God is so trusting, so loving, that he gives a portion of his divine nature into the hands of even human beings for safekeeping and self realization. (117:4.3)

“God is spirit, and God gives a fragment of his spirit self to dwell in the heart of man. Spiritually, all men are equal. The kingdom of heaven is free from castes, classes, social levels, and economic groups. You are all brethren.” (134:4.7)

The Subtle Mystery of God
To every spirit being and to every mortal creature in every sphere and on every world of the universe of universes, the Universal Father reveals all of his gracious and divine self that can be discerned or comprehended by such spirit beings and by such mortal creatures. God is no respecter of persons, either spiritual or material.

As a reality in human spiritual experience God is not a mystery. But when an attempt is made to make plain the realities of the spirit world to the physical minds of the material order, mystery appears: mysteries so subtle and so profound that only the faith grasp of the God knowing mortal can achieve the philosophic miracle of the recognition of the Infinite by the finite, the discernment of the eternal God by the evolving mortals of the material worlds of time and space.

Do not permit the magnitude of God, his infinity, either to obscure or eclipse his personality. “He who planned the ear, shall he not hear? He who formed the eye, shall he not see?” (1:4.6)

“Touching the Infinite, we cannot find him out. The divine footsteps are not known.” “His understanding is infinite and his greatness is unsearchable.” The blinding light of the Father’s presence is such that to his lowly creatures he apparently “dwells in the thick darkness.” Not only are his thoughts and plans unsearchable, but “he does great and marvelous things without number.” (2:1.1)

God Is Personal
God is much more than a personality as personality is understood by the human mind; he is even far more than any possible concept of a superpersonality.

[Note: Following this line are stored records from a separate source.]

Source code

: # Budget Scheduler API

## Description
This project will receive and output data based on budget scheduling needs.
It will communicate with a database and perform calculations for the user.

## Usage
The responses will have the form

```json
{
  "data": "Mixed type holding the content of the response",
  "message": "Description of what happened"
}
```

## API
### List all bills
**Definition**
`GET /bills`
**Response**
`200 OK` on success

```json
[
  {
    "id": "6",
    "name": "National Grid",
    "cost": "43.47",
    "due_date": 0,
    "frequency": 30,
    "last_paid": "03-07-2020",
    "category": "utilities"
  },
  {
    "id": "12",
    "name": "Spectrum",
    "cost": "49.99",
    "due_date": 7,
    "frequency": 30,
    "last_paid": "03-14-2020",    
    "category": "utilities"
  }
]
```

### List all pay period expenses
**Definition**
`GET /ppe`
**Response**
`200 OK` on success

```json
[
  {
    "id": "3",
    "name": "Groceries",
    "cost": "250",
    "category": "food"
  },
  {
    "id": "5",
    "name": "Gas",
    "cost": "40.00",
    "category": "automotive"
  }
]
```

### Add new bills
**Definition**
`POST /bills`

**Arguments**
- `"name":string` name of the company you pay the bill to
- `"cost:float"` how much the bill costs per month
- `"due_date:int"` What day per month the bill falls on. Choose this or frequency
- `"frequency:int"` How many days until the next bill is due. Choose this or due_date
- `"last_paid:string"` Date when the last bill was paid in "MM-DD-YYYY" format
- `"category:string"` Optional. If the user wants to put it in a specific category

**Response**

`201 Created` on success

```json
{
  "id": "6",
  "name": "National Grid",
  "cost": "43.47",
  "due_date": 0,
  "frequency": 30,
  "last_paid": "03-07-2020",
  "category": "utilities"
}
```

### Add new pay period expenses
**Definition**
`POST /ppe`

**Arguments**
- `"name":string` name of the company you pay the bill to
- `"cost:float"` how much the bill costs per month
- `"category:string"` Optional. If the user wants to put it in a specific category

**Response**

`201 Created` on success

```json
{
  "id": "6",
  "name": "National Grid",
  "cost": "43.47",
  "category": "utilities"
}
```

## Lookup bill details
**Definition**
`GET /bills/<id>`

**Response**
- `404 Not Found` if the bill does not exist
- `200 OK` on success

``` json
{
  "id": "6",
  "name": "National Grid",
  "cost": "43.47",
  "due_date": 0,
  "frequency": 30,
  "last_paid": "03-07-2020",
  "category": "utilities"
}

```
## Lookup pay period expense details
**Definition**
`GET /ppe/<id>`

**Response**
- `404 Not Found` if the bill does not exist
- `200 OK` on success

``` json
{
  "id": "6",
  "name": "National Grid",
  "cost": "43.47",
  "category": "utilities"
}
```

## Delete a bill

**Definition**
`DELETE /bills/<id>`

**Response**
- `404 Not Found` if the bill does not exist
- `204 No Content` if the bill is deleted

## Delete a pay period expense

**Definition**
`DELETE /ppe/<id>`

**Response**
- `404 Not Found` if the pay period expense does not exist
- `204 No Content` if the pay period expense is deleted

God is not hiding from any of his creatures. He is unapproachable to so many orders of beings only because he “dwells in a light which no material creature can approach.” The immensity and grandeur of the divine personality is beyond the grasp of the unperfected mind of evolutionary mortals. (1:5.2)

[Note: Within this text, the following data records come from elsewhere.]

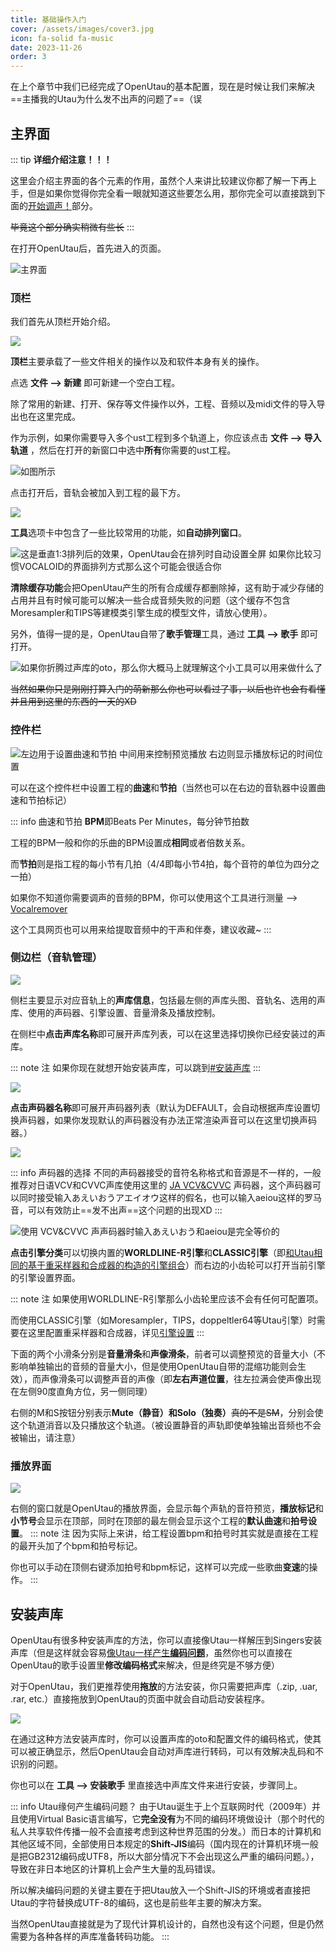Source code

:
 ```yaml
---
title: 基础操作入门
cover: /assets/images/cover3.jpg
icon: fa-solid fa-music
date: 2023-11-26
order: 3
---
```

在上个章节中我们已经完成了OpenUtau的基本配置，现在是时候让我们来解决==主播我的Utau为什么发不出声的问题了==（误

## 主界面

::: tip
<span class="xingmu">**详细介绍注意！！！**</span>

这里会介绍主界面的各个元素的作用，虽然个人来讲比较建议你都了解一下再上手，但是如果你觉得你完全看一眼就知道这些要怎么用，那你完全可以直接跳到下面的[开始调声！](#开始调声！)部分。

~~毕竟这个部分确实稍微有些长~~
:::

在打开OpenUtau后，首先进入的页面。

![主界面](../.vuepress/public/mainwindow.webp)

### 顶栏

我们首先从顶栏开始介绍。

![ ](../.vuepress/public/navbar.gif)

**顶栏**主要承载了一些文件相关的操作以及和软件本身有关的操作。

点选 **文件 --> 新建** 即可新建一个空白工程。

除了常用的新建、打开、保存等文件操作以外，工程、音频以及midi文件的导入导出也在这里完成。

作为示例，如果你需要导入多个ust工程到多个轨道上，你应该点击 **文件 --> 导入轨道** ，然后在打开的新窗口中选中**所有**你需要的ust工程。

![如图所示](../.vuepress/public/utau-inputust.webp)

点击打开后，音轨会被加入到工程的最下方。

![ ](../.vuepress/public/afterputin.webp)

**工具**选项卡中包含了一些比较常用的功能，如**自动排列窗口**。

![这是垂直1:3排列后的效果，OpenUtau会在排列时自动设置全屏<br>如果你比较习惯VOCALOID的界面排列方式那么这个可能会很适合你](../.vuepress/public/ypailie.webp)

**清除缓存功能**会把OpenUtau产生的所有合成缓存都删除掉，这有助于减少存储的占用并且有时候可能可以解决一些合成音频失败的问题（这个缓存不包含Moresampler和TIPS等建模类引擎生成的模型文件，请放心使用）。

另外，值得一提的是，OpenUtau自带了**歌手管理**工具，通过 **工具 --> 歌手** 即可打开。

![如果你折腾过声库的oto，那么你大概马上就理解这个小工具可以用来做什么了](../.vuepress/public/singers.webp)

~~当然如果你只是刚刚打算入门的萌新那么你也可以看过了事，以后也许也会有看懂并且用到这里的东西的一天的XD~~

### 控件栏

![左边用于设置曲速和节拍 中间用来控制预览播放 右边则显示播放标记的时间位置](../.vuepress/public/speed.webp)

可以在这个控件栏中设置工程的**曲速**和**节拍**（当然也可以在右边的音轨器中设置曲速和节拍标记）

::: info 曲速和节拍
**BPM**即Beats Per Minutes，每分钟节拍数

工程的BPM一般和你的乐曲的BPM设置成**相同**或者倍数关系。

而**节拍**则是指工程的每小节有几拍（4/4即每小节4拍，每个音符的单位为四分之一拍）

如果你不知道你需要调声的音频的BPM，你可以使用这个工具进行测量 --> [Vocalremover](https://vocalremover.org/zh/key-bpm-finder)

这个工具网页也可以用来给提取音频中的干声和伴奏，建议收藏~
:::

### 侧边栏（音轨管理）

![ ](../.vuepress/public/track_manager.webp)

侧栏主要显示对应音轨上的**声库信息**，包括最左侧的声库头图、音轨名、选用的声库、使用的声码器、引擎设置、音量滑条及播放控制。

在侧栏中**点击声库名称**即可展开声库列表，可以在这里选择切换你已经安装过的声库。

::: note 注
如果你现在就想开始安装声库，可以跳到[#安装声库](#安装声库)
:::

![ ](../.vuepress/public/choose_singer.gif)

**点击声码器名称**即可展开声码器列表（默认为DEFAULT，会自动根据声库设置切换声码器，如果你发现默认的声码器没有办法正常渲染声音可以在这里切换声码器。）

![ ](../.vuepress/public/vocalencoder.gif)

::: info 声码器的选择
不同的声码器接受的音符名称格式和音源是不一样的，一般推荐对日语VCV和CVVC声库使用这里的 <u>JA VCV&CVVC</u> 声码器，这个声码器可以同时接受输入あえいおうアエイオウ这样的假名，也可以输入aeiou这样的罗马音，可以有效防止==发不出声==这个问题的出现XD
:::

![使用 VCV&CVVC 声声码器时输入あえいおう和aeiou是**完全等价**的](../.vuepress/public/aeiou.webp)

**点击引擎分类**可以切换内置的**WORLDLINE-R引擎**和**CLASSIC引擎**（即<u>和Utau相同的基于重采样器和合成器的构造的引擎组合</u>）而右边的小齿轮可以打开当前引擎的引擎设置界面。

::: note 注
如果使用WORLDLINE-R引擎那么小齿轮里应该不会有任何可配置项。

而使用CLASSIC引擎（如Moresampler，TIPS，doppeltler64等Utau引擎）时需要在这里配置重采样器和合成器，详见[引擎设置](/utau/resampler)
:::

下面的两个小滑条分别是**音量滑条**和**声像滑条**，前者可以调整预览的音量大小（不影响单独输出的音频的音量大小，但是使用OpenUtau自带的混缩功能则会生效），而声像滑条可以调整声音的声像（即**左右声道位置**，往左拉满会使声像出现在左侧90度直角方位，另一侧同理）

右侧的M和S按钮分别表示**Mute（静音）**和**Solo（独奏）**~~真的不是SM~~，分别会使这个轨道消音以及只播放这个轨道。（被设置静音的声轨即使单独输出音频也不会被输出，请注意）

### 播放界面

![ ](../.vuepress/public/play.gif)

右侧的窗口就是OpenUtau的播放界面，会显示每个声轨的音符预览，**播放标记**和**小节号**会显示在顶部，同时在顶部的最左侧会显示这个工程的**默认曲速**和**拍号设置**。
::: note 注
因为实际上来讲，给工程设置bpm和拍号时其实就是直接在工程的最开头加了个bpm和拍号标记。

你也可以手动在顶侧右键添加拍号和bpm标记，这样可以完成一些歌曲**变速**的操作。
:::

## 安装声库

OpenUtau有很多种安装声库的方法，你可以直接像Utau一样解压到Singers安装声库（但是这样就会容易<u>像Utau一样产生**编码问题**</u>，虽然你也可以直接在OpenUtau的歌手设置里**修改编码格式**来解决，但是终究是不够方便）

对于OpenUtau，我们更推荐使用**拖放**的方法安装，你只需要把声库（.zip, .uar, .rar, etc.）直接拖放到OpenUtau的页面中就会自动启动安装程序。

![ ](../.vuepress/public/install_bank.gif)

在通过这种方法安装声库时，你可以设置声库的oto和配置文件的编码格式，使其可以被正确显示，然后OpenUtau会自动对声库进行转码，可以有效解决乱码和不识别的问题。

你也可以在 **工具 --> 安装歌手** 里直接选中声库文件来进行安装，步骤同上。

::: info Utau缘何产生编码问题？
由于Utau诞生于上个互联网时代（2009年）并且使用Virtual Basic语言编写，它**完全没有**为不同的编码环境做设计（那个时代的私人共享软件传播一般不会直接考虑到这种世界范围的分发。）而日本的计算机和其他区域不同，全部使用日本规定的**Shift-JIS**编码（国内现在的计算机环境一般是把GB2312编码成UTF8，所以大部分情况下不会出现这么严重的编码问题。），导致在非日本地区的计算机上会产生大量的乱码错误。

所以解决编码问题的关键主要在于把Utau放入一个Shift-JIS的环境或者直接把Utau的字符替换成UTF-8的编码，这也是前些年主要的解决方案。

当然OpenUtau直接就是为了现代计算机设计的，自然也没有这个问题，但是仍然需要为各种各样的声库准备转码功能。
:::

Without God and except for his great and central person, there would be no personality throughout all the vast universe of universes. God is personality.

Notwithstanding that God is an eternal power, a majestic presence, a transcendent ideal, and a glorious spirit, though he is all these and infinitely more, nonetheless, he is truly and everlastingly a perfect Creator personality, a person who can “know and be known,” who can “love and be loved,” and one who can befriend us; while you can be known, as other humans have been known, as the friend of God. He is a real spirit and a spiritual reality. (1:5.7)

God is spirit spirit personality; man is also a spirit potential spirit personality. Jesus of Nazareth attained the full realization of this potential of spirit personality in human experience; therefore his life of achieving the Father’s will becomes man’s most real and ideal revelation of the personality of God. Even though the personality of the Universal Father can be grasped only in actual religious experience, in Jesus’ earth life we are inspired by the perfect demonstration of such a realization and revelation of the personality of God in a truly human experience. (1:6.8)

God Means Different Things To Different People
God is to science a cause, to philosophy an idea, to religion a person, even the loving heavenly Father. God is to the scientist a primal force, to the philosopher a hypothesis of unity, to the religionist a living spiritual experience. (1:6.2)

The Perfection of God
God is not a cosmic accident; neither is he a universe experimenter. The Universe Sovereigns may engage in adventure; the Constellation Fathers may experiment; the system heads may practice; but the Universal Father sees the end from the beginning, and his divine plan and eternal purpose actually embrace and comprehend all the experiments and all the adventures of all his subordinates in every world, system, and constellation in every universe of his vast domains. (2:1.4)

God’s primal perfection consists not in an assumed righteousness but rather in the inherent perfection of the goodness of his divine nature. He is final, complete, and perfect. There is no thing lacking in the beauty and perfection of his righteous character. (2:2.5)

God Is Just
God is righteous; therefore is he just. “The Lord is righteous in all his ways.” “`I have not done without cause all that I have done,’ says the Lord.” “The judgments of the Lord are true and righteous altogether.” The justice of the Universal Father cannot be influenced by the acts and performances of his creatures, “for there is no iniquity with the Lord our God, no respect of persons, no taking of gifts.”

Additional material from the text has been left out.